Chris Ford, 60, bought his miniature Yorkshire Terrier LouLou for company and played with her in a communal garden outside his Islington home.Oh, for the love of...!
He used a squeaky toy duck to train her but a neighbour complained about the noise and he was summoned to answer nuisance charges.
During the interview Mr Ford said the anti-social behaviour officer demanded he sign a pledge not to use the toy or face being served with an Asbo.

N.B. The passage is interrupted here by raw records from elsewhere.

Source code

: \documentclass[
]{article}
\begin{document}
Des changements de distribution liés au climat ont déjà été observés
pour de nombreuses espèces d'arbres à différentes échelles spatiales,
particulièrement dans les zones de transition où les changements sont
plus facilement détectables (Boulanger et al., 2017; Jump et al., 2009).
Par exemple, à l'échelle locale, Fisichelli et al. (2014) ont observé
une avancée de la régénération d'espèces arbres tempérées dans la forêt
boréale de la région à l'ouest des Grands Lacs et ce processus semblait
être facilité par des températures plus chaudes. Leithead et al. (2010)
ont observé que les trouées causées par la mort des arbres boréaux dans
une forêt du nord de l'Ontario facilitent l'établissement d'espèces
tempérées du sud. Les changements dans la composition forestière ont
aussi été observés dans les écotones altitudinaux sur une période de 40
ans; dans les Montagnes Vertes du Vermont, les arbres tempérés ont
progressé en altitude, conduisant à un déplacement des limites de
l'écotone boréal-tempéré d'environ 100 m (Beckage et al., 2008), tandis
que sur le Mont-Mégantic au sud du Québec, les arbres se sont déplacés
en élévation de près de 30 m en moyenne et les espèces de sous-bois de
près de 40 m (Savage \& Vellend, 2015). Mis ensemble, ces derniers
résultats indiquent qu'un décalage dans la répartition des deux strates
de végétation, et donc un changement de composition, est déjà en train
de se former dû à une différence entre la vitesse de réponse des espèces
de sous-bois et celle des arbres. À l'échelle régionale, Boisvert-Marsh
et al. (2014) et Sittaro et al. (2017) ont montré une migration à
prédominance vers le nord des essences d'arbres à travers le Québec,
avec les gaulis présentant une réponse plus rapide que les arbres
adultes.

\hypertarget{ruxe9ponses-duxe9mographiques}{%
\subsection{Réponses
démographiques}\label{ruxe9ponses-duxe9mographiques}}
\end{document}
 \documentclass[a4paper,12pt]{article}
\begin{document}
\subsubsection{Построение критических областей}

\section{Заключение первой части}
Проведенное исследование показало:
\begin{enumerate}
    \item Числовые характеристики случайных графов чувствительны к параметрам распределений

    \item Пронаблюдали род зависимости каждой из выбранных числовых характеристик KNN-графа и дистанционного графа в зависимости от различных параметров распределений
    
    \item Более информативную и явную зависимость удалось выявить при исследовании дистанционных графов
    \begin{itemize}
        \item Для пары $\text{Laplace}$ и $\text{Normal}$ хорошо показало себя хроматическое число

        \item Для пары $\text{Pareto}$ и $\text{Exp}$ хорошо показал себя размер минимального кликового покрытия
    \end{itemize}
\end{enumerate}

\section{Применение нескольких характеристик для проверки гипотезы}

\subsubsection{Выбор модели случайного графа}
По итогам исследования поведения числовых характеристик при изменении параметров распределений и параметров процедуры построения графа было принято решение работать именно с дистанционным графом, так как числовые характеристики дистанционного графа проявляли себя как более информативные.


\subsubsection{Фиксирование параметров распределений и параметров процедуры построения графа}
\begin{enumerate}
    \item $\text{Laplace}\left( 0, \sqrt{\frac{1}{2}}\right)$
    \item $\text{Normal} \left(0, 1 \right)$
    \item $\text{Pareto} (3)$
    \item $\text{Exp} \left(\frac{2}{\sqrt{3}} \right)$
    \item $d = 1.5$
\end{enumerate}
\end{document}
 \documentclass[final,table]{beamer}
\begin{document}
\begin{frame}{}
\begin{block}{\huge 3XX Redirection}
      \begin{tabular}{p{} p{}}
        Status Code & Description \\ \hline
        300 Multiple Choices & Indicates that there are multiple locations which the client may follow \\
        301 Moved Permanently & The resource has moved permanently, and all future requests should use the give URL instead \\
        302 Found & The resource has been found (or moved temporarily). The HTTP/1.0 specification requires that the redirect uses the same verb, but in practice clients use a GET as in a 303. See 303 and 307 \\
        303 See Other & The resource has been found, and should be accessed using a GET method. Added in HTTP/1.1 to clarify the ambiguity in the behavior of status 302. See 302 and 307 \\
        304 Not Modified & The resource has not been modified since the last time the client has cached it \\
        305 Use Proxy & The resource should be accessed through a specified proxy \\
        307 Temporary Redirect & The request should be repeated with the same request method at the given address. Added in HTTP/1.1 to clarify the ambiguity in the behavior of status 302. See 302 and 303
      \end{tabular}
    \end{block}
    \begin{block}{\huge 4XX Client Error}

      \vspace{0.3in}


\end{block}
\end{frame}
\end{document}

Mr Ford, who is disabled, said he was now too scared to use the garden. "I refused to sign the statement because I didn't agree with what was written down there, that LouLou should stop playing with her toy.Should have laughed in his face and told him where to shove his statement.
"The officer told me that if I didn't sign it then I would first be given a warning and then an Asbo."
In fact, you shouldn't have bothered even answering the 'summons'! These jumped up little cretins have no power to compel you, anyway. As Bucko points out at 'Orphans':
"The answer is the power of “No”. And organisation. We need to need to keep saying no to every jobsworth we meet. We need to not be afraid of the police and not bend over when they come knocking with silly accusations. We need to know our rights and use them."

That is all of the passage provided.